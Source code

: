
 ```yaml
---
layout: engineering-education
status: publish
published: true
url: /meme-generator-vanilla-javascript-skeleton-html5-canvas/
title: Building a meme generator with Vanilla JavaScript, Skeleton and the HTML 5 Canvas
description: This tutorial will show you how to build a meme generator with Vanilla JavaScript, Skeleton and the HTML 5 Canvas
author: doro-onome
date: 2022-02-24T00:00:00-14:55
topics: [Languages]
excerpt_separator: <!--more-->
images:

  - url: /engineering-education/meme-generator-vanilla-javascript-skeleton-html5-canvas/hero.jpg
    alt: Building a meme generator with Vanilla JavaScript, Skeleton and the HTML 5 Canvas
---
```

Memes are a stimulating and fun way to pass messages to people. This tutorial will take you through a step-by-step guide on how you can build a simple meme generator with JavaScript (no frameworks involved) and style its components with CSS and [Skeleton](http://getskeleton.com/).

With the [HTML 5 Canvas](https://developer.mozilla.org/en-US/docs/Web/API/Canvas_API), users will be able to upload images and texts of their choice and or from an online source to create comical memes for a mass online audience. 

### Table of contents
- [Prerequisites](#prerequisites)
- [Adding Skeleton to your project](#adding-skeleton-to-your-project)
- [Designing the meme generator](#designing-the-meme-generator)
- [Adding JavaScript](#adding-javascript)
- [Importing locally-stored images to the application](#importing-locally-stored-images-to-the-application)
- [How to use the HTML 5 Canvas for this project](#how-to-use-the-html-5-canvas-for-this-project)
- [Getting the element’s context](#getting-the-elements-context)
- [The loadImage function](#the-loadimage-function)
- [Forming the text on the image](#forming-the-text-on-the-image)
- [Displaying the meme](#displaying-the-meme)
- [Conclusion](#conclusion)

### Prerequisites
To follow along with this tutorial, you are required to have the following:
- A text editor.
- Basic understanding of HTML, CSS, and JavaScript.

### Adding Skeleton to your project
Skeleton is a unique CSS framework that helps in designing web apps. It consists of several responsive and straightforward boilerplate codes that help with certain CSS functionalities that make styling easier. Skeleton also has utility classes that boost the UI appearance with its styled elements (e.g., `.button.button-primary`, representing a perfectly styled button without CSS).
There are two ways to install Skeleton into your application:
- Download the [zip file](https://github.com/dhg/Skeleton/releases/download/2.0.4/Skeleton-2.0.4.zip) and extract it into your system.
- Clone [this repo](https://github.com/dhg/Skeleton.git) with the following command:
+===+
_WHAT THE TASK REQUIRES_. Your task is to transcribe the listing above in full, exactly as given.

_RESPONSE TO THE EXERCISE_.
Source code

:
 ```yaml
---
layout: engineering-education
status: publish
published: true
url: /meme-generator-vanilla-javascript-skeleton-html5-canvas/
title: Building a meme generator with Vanilla JavaScript, Skeleton and the HTML 5 Canvas
description: This tutorial will show you how to build a meme generator with Vanilla JavaScript, Skeleton and the HTML 5 Canvas
author: doro-onome
date: 2022-02-24T00:00:00-14:55
topics: [Languages]
excerpt_separator: <!--more-->
images:

  - url: /engineering-education/meme-generator-vanilla-javascript-skeleton-html5-canvas/hero.jpg
    alt: Building a meme generator with Vanilla JavaScript, Skeleton and the HTML 5 Canvas
---
```

Memes are a stimulating and fun way to pass messages to people. This tutorial will take you through a step-by-step guide on how you can build a simple meme generator with JavaScript (no frameworks involved) and style its components with CSS and [Skeleton](http://getskeleton.com/).

With the [HTML 5 Canvas](https://developer.mozilla.org/en-US/docs/Web/API/Canvas_API), users will be able to upload images and texts of their choice and or from an online source to create comical memes for a mass online audience. 

### Table of contents
- [Prerequisites](#prerequisites)
- [Adding Skeleton to your project](#adding-skeleton-to-your-project)
- [Designing the meme generator](#designing-the-meme-generator)
- [Adding JavaScript](#adding-javascript)
- [Importing locally-stored images to the application](#importing-locally-stored-images-to-the-application)
- [How to use the HTML 5 Canvas for this project](#how-to-use-the-html-5-canvas-for-this-project)
- [Getting the element’s context](#getting-the-elements-context)
- [The loadImage function](#the-loadimage-function)
- [Forming the text on the image](#forming-the-text-on-the-image)
- [Displaying the meme](#displaying-the-meme)
- [Conclusion](#conclusion)

### Prerequisites
To follow along with this tutorial, you are required to have the following:
- A text editor.
- Basic understanding of HTML, CSS, and JavaScript.

### Adding Skeleton to your project
Skeleton is a unique CSS framework that helps in designing web apps. It consists of several responsive and straightforward boilerplate codes that help with certain CSS functionalities that make styling easier. Skeleton also has utility classes that boost the UI appearance with its styled elements (e.g., `.button.button-primary`, representing a perfectly styled button without CSS).
There are two ways to install Skeleton into your application:
- Download the [zip file](https://github.com/dhg/Skeleton/releases/download/2.0.4/Skeleton-2.0.4.zip) and extract it into your system.
- Clone [this repo](https://github.com/dhg/Skeleton.git) with the following command:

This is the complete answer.